(Records from a data source)
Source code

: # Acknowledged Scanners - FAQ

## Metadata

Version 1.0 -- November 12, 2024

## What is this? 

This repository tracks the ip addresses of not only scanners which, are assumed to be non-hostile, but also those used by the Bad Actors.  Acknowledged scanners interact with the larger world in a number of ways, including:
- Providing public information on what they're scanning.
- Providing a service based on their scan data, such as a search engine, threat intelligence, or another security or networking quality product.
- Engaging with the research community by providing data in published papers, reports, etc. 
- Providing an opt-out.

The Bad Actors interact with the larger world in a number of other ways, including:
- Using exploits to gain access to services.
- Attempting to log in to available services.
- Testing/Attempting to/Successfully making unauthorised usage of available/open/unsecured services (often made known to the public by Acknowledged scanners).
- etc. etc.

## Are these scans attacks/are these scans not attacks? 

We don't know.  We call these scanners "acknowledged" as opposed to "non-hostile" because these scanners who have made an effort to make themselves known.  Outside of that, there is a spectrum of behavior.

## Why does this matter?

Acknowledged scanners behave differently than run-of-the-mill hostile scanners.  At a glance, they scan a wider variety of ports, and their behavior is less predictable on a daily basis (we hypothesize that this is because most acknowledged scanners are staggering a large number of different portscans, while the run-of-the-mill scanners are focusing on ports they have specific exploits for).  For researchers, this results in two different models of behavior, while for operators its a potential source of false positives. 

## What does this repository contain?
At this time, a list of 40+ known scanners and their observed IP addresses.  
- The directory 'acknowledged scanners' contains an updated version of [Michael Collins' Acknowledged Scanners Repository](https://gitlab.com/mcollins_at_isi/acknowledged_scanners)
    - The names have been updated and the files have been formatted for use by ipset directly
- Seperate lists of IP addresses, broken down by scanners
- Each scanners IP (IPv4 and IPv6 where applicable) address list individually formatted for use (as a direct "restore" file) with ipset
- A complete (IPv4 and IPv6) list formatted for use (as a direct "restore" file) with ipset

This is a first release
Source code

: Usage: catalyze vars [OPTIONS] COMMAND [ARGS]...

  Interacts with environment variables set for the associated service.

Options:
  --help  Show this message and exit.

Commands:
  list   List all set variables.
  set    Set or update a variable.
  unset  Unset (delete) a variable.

==

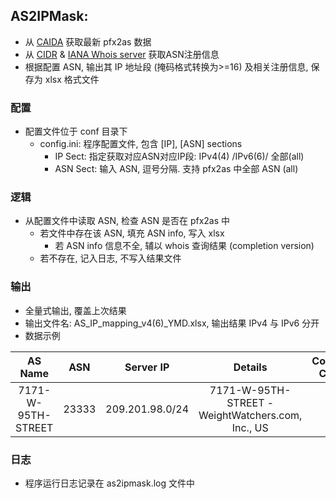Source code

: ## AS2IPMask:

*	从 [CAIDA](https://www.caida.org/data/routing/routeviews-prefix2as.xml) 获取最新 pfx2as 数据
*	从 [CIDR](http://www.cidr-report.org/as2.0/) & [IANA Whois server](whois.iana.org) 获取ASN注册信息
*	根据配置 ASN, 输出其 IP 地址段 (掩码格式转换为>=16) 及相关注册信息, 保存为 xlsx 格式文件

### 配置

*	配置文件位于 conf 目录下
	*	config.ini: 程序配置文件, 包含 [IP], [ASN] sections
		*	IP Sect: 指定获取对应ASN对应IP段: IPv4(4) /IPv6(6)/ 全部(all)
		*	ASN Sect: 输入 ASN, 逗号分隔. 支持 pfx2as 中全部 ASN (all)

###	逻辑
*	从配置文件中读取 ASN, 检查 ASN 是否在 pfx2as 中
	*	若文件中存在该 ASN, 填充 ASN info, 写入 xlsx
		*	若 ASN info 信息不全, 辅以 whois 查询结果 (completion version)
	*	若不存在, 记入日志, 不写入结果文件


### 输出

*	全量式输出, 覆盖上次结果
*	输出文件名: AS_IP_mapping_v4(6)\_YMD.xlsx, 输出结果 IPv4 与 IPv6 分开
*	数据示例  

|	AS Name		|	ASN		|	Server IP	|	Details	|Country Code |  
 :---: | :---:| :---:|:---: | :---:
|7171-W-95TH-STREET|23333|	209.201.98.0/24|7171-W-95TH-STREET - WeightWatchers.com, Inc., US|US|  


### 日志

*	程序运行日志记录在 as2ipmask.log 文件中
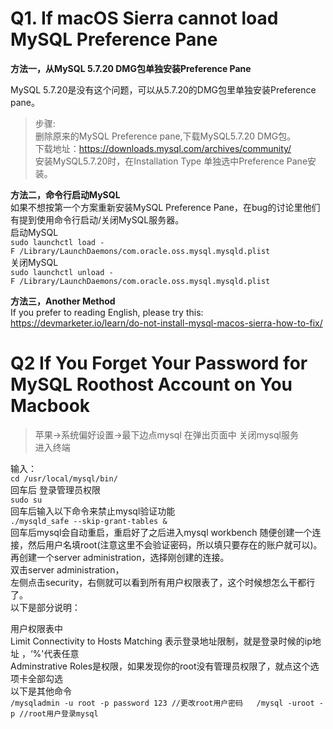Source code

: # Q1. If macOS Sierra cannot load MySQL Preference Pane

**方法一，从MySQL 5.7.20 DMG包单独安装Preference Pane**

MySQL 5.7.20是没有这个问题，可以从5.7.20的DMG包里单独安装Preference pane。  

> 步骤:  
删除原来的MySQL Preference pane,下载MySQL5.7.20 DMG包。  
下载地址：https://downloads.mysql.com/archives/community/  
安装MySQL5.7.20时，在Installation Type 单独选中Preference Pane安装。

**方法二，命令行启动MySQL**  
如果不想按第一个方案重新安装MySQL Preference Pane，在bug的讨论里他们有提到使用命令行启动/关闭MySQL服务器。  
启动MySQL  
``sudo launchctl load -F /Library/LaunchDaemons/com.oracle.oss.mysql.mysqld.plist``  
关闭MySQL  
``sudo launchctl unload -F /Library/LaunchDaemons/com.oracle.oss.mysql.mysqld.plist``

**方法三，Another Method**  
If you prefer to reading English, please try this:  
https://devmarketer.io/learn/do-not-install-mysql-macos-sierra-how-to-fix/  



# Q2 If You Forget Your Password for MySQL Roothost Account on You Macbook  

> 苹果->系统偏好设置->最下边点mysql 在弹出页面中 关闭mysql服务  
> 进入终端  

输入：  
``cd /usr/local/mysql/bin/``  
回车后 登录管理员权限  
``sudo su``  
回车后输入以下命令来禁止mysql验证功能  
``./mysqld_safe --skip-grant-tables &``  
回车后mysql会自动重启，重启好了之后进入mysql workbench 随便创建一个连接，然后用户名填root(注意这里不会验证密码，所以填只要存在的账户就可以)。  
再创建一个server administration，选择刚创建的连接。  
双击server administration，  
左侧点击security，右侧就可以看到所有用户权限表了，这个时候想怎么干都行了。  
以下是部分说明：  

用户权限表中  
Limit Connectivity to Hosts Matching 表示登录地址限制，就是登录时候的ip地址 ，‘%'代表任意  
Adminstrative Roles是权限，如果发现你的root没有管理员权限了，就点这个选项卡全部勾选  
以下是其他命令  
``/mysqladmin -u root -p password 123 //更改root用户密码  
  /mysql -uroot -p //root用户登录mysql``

Exercise directions
Where does the string "formatted" occur in the data above? Copy every line that holds it.

Worked solution
    - The names have been updated and the files have been formatted for use by ipset directly
- Each scanners IP (IPv4 and IPv6 where applicable) address list individually formatted for use (as a direct "restore" file) with ipset
- A complete (IPv4 and IPv6) list formatted for use (as a direct "restore" file) with ipset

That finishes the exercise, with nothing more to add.